### Task
Set down exactly the lines below between the line holding "Unidirectional attention can" and the line holding "more comprehensive interactive", inclusive; no other line belongs in the answer.

### Dataset
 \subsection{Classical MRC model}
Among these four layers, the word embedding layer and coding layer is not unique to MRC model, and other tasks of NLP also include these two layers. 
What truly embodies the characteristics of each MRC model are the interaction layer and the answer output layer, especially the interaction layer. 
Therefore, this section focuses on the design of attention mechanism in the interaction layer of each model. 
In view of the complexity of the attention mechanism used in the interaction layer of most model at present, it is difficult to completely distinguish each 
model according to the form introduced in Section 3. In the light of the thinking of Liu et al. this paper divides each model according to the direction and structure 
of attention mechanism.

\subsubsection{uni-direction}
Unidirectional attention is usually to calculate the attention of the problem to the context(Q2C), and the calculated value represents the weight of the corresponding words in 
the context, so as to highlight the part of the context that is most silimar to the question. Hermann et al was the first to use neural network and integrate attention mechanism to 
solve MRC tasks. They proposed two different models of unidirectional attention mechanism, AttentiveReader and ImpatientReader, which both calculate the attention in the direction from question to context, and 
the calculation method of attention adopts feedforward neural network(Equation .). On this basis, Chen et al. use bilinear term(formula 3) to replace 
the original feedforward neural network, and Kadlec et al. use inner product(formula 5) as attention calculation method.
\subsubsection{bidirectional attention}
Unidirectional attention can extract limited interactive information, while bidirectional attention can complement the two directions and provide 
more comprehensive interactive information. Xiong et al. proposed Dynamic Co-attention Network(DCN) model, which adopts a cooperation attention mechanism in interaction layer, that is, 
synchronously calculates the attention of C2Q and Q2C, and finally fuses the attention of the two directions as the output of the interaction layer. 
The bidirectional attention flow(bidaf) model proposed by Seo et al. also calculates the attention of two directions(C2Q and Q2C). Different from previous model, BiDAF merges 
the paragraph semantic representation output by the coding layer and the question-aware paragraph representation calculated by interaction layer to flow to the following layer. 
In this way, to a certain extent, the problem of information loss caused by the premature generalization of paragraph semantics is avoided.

### Your response
Unidirectional attention can extract limited interactive information, while bidirectional attention can complement the two directions and provide 
more comprehensive interactive information. Xiong et al. proposed Dynamic Co-attention Network(DCN) model, which adopts a cooperation attention mechanism in interaction layer, that is, 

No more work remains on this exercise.